Odisha’s Chilika Development Authority (CDA) is all set to begin Phase 2 of the fishing cat population estimation in the area from the second week of March, officials said on Thursday.
The Chilika wildlife division and the fishing cat project, in partnership with Fishing Cat Conservation Alliance (FCCA), will collaborate with the CDA for this estimation.
“This is the first time in the world that this globally endangered species’ population is being estimated completely outside the purview of protected areas which required the involvement of local fishermen, local wildlife protection committees as well as student volunteers from national universities,” said Jim Sanderson, IUCN (International Union for Conservation of Nature) cat specialist group member.
The first phase of the population estimation was conducted in the north-eastern sector of Chilika lake. Their abundance was established to be 119 individuals from 230 sq km of the study area including 115 sq km of marshland and the rest comprising other lands, the officials said.
Phase 2 of the exercise will be conducted in the islands along the coastal strip of Chilika lake, in between Bay of Bengal and the lagoon. This area has a matrix of mangrove associated species like Pandanus or Keya, ponds along with cashew plantations and hamlets. The total abundance of fishing cats in Chilika will be analysed from the combined result of both phases, they said.
Fishing cat is a Schedule-I species like the tiger and elephant and the CDA had declared the fishing cat as Chilika’s ambassador species in 2020. This led to the initiation of the population estimation exercise in 2021 and 2022.
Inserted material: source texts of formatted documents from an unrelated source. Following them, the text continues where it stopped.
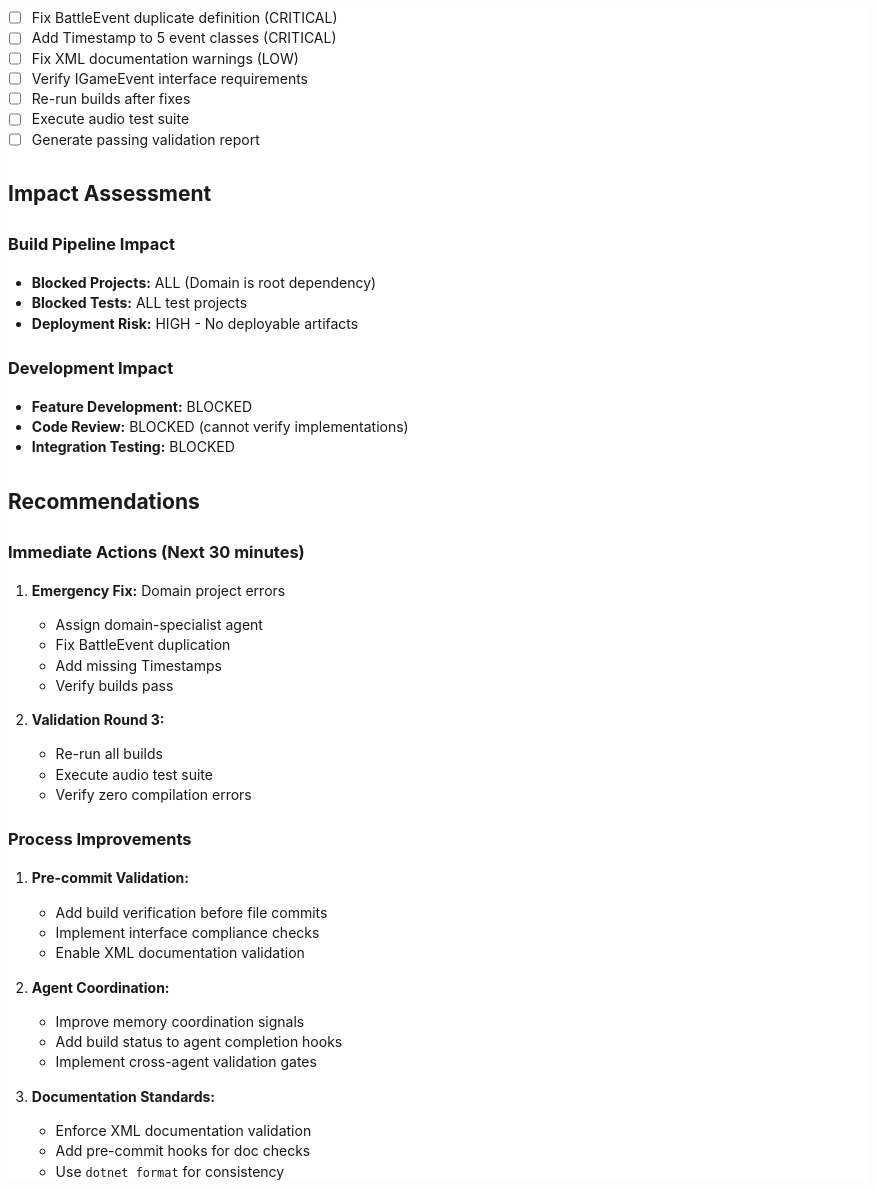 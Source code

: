 - [ ] Fix BattleEvent duplicate definition (CRITICAL)
- [ ] Add Timestamp to 5 event classes (CRITICAL)
- [ ] Fix XML documentation warnings (LOW)
- [ ] Verify IGameEvent interface requirements
- [ ] Re-run builds after fixes
- [ ] Execute audio test suite
- [ ] Generate passing validation report

## Impact Assessment

### Build Pipeline Impact
- **Blocked Projects:** ALL (Domain is root dependency)
- **Blocked Tests:** ALL test projects
- **Deployment Risk:** HIGH - No deployable artifacts

### Development Impact
- **Feature Development:** BLOCKED
- **Code Review:** BLOCKED (cannot verify implementations)
- **Integration Testing:** BLOCKED

## Recommendations

### Immediate Actions (Next 30 minutes)

1. **Emergency Fix:** Domain project errors
   - Assign domain-specialist agent
   - Fix BattleEvent duplication
   - Add missing Timestamps
   - Verify builds pass

2. **Validation Round 3:**
   - Re-run all builds
   - Execute audio test suite
   - Verify zero compilation errors

### Process Improvements

1. **Pre-commit Validation:**
   - Add build verification before file commits
   - Implement interface compliance checks
   - Enable XML documentation validation

2. **Agent Coordination:**
   - Improve memory coordination signals
   - Add build status to agent completion hooks
   - Implement cross-agent validation gates

3. **Documentation Standards:**
   - Enforce XML documentation validation
   - Add pre-commit hooks for doc checks
   - Use `dotnet format` for consistency
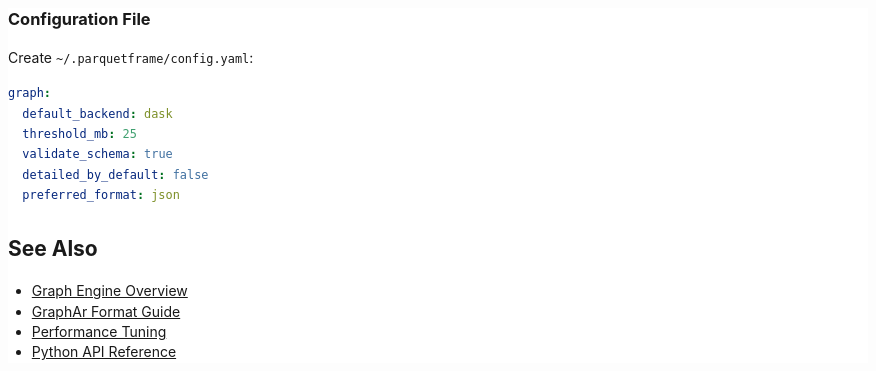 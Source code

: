 ### Configuration File

Create `~/.parquetframe/config.yaml`:

```yaml
graph:
  default_backend: dask
  threshold_mb: 25
  validate_schema: true
  detailed_by_default: false
  preferred_format: json
```

## See Also

- [Graph Engine Overview](index.md)
- [GraphAr Format Guide](graphar-format.md)
- [Performance Tuning](performance.md)
- [Python API Reference](../documentation-examples/api-reference.md)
“We want to regularise fishing cat monitoring in Chilika just like we monitor birds and dolphins regularly,” said Susanta Nanda, Chief Executive Officer, CDA. In each phase, camera traps are deployed in Chilika with the traps staying at each location for 30 days, he said.
In 2021, the fishing cat project and CDA started a year-long patrolling and monitoring initiative on the fishing cat by engaging local residents.
“During such events, worked with local fishermen to reduce incidents of reed fires which are a threat to native bird populations as well as otter pups and fishing cat cubs, which are 2-3 months old, when incidents of reed fires occur.
“In addition, we conducted rallies and awareness programs to make people aware about the importance of conserving the fishing cat,” says Tiasa Adhya, co-founder of the fishing cat project.
The CDA in association with the fishing cat project will design a fishing cat action plan in Chilika this year.
“Just like the tiger’s presence indicates the health of a jungle, the fishing cat’s presence will tell us how a wetland’s health is doing,” said Adhya.
The action plan will be socio-ecological in nature preventing reed fires and introducing small scale wetland tourism.
Chilika has one of the country’s largest extensive marsh-ecosystem spanning around 100 sq km.